I’m almost embarrassed to write this post actually, for 2 reasons: the first is that last month I promised I would be more active here, but in the end I updated regularly for 2 weeks and then I almost disappeared again; I’m sorry!
But I swear, I wasn’t lazy. Sadly, my father has a serious illness and he was hospitalized for a week, so I went there every day to meet him and I did my best to lift up his mood a bit; now he’s home while he’s waiting to start treatment, so I spend a lot of my time at my parents’ house to keep them company since they can barely go outside.
I guess you understand, while I wasn’t in the mood to write.
But I can’t just spend my days thinking about sad stuff, I also try my best to be positive while distracting myself with my hobbies; that’s how I remembered about my blog anniversary, which I completely forgot about last year. What a pity! I guess my old job was really sucking the life out of me. And so it comes, the main reason while I’m kinda embarrassed of myself: I completely messed up the date!
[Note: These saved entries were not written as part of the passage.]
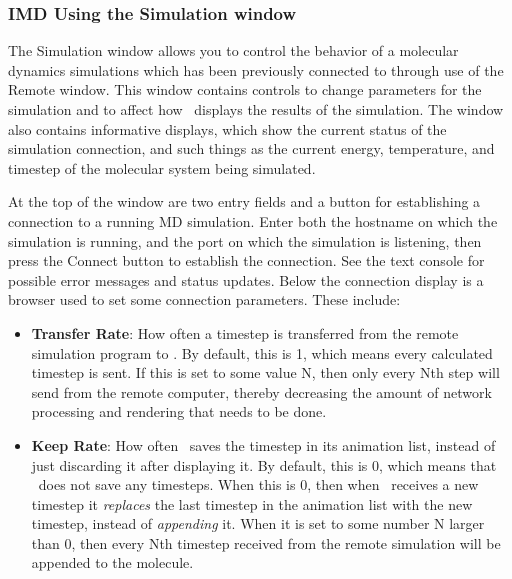 \subsubsection{IMD Using the Simulation window}
The {\sf Simulation} window allows you to control the behavior of a 
molecular dynamics
simulations which has been previously connected to through use of the
Remote window.  This window contains controls to change parameters for the
simulation and to affect how \VMD\ displays the results of the simulation.
The window also contains informative displays, which show the current status
of the simulation connection, and such things as the current energy,
temperature, and timestep of the molecular system being simulated.

At the top of the window are two entry fields and a button for establishing
a connection to a running MD simulation.  Enter both the hostname on which 
the simulation is running, and the port on which the simulation is listening,
then press the Connect button to establish the connection.  See the text 
console for possible error messages and status updates.
Below the connection display is a browser used to set some connection 
parameters.  These include:
\begin{itemize}
  \item {\bf Transfer Rate}: How often a timestep is transferred from the
remote simulation program to \VMD.  By default, this is 1, which means
every calculated timestep is sent.  If this is set to some value N,
then only every Nth step will send from the remote computer, 
thereby decreasing the amount of network processing and rendering 
that needs to be done.

  \item {\bf Keep Rate}: How often \VMD\ saves the timestep in its
animation list, instead of just discarding it after displaying it.  By
default, this is 0, which means that \VMD\ does not save any timesteps.
When this is 0, then when \VMD\ receives a new timestep it {\em replaces} the
last timestep in the animation list with the new timestep, instead of
{\em appending} it.  When it is set to some number N larger than 0, then
every Nth timestep received from the remote simulation will be appended to
the molecule. 
\end{itemize}

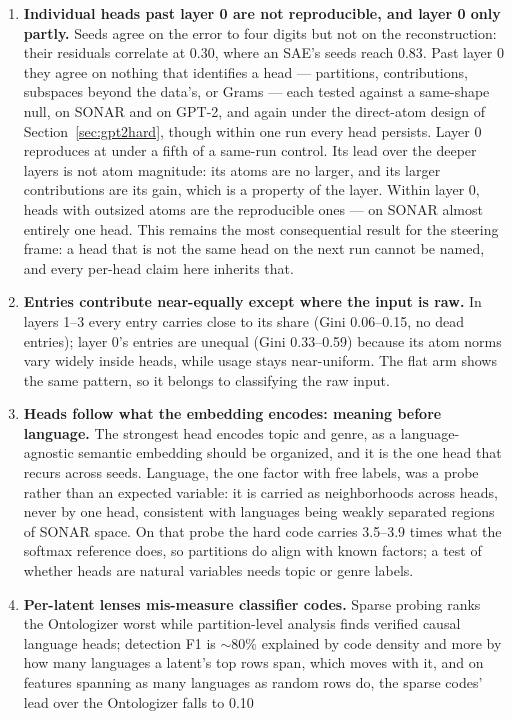 \begin{enumerate}
\item \textbf{Individual heads past layer 0 are not reproducible, and
layer 0 only partly.} Seeds agree on the error to four digits but not
on the reconstruction: their residuals correlate at 0.30, where an SAE's
seeds reach 0.83. Past layer 0 they agree on nothing that identifies a
head --- partitions, contributions, subspaces beyond the data's, or
Grams --- each tested against a same-shape null, on SONAR and on GPT-2,
and again under the direct-atom design of Section~\ref{sec:gpt2hard},
though within one run every head persists. Layer 0 reproduces at
under a fifth of a same-run control. Its lead over the deeper layers is
not atom magnitude: its atoms are no larger, and its larger contributions
are its gain, which is a property of the layer. Within layer 0, heads
with outsized atoms are the reproducible ones --- on SONAR almost
entirely one head. This remains the most consequential result for the
steering frame: a head that is not the same head on the next run cannot
be named, and every per-head claim here inherits that.
\item \textbf{Entries contribute near-equally except where the input is
raw.} In layers 1--3 every entry carries close to its share (Gini
0.06--0.15, no dead entries); layer 0's entries are unequal (Gini
0.33--0.59) because its atom norms vary widely inside heads, while
usage stays near-uniform. The flat arm shows the same pattern, so it
belongs to classifying the raw input.
\item \textbf{Heads follow what the embedding encodes: meaning before
language.} The strongest head encodes topic and genre, as a
language-agnostic semantic embedding should be organized, and it is the
one head that recurs across seeds. Language, the
one factor with free labels, was a probe rather than an expected
variable: it is carried as neighborhoods across heads, never by one
head, consistent with languages being weakly separated regions of SONAR
space. On that probe the hard code carries 3.5--3.9 times what the softmax
reference does, so partitions do align with known factors; a test of
whether heads are natural variables needs topic or genre labels.
\item \textbf{Per-latent lenses mis-measure classifier codes.} Sparse
probing ranks the Ontologizer worst while partition-level analysis finds
verified causal language heads; detection F1 is $\sim$80\% explained by
code density and more by how many languages a latent's top rows span,
which moves with it, and on features spanning as many languages as
random rows do, the sparse codes' lead over the Ontologizer falls to 0.10

\end{enumerate}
I have no idea why I was sure I opened this blog on the 5th november 2016, but looking back at my old anniversary posts I realized it was actually on the 2nd… which means I missed it again, this year!
I probably should have checked it out sooner, but I had no doubts! I’m getting old guys, there’s no way I could have made such a mistake in the past.
Anyway, it’s been 7 years already, since I opened this blog to write about otome games: I still remember how it felt when I first started, it was such an exciting journey and I worked really hard to bring some content almost every day… I swear, I miss the old times and the otome community, even if I’m sure it changed a lot.
Since I’ve been unemployed, a little voice in my head has been telling me to get back to this hobby and play some more, at least to complete the games I was almost done with. Yes, I’m talking about Cendrillon Phalika. The good news, is that I actually made some progress, even if it’s very slow, so there’s still hope to see my review here. I can’t see myself going back to being an otome blogger, but you shouldn’t be too surprised, if some kind of review comes up sooner or later.
Even if the old days are not completely gone, I still decided to sell part of my collection: if I ever come back fully to this hobby, I’m sure I won’t replay some of the games which didn’t really leave a great impression on me, that’s why I’m more than willing to sell them to someone who will experience them for the first time and maybe enjoy them more than I did.
If you’re interested in something, you can find them on twitter and also in my previous post!
Lately this blog has mostly become some kind of diary, and I think it’s still better than just stop updating completely. Thanks to everyone who has been reading since the beginning, but also thank you to everyone who comes here from time to time to check if there are some kind of updates.
I can’t promise there will be new otome posts very soon, but I’ll do my best at least to write my usual end of the year personal posts: my 2023 recap, my plans for 2024 and probably my kpop awards.
Well, I guess trying to come up with a plan for the new year while I’m still unemployed and my father’s health makes me too worried to start looking for a new job, doesn’t seem like a good start. But we can still hope at least, right? Life has ups and downs, in the nearly future I’m sure I’ll be able to stand up again.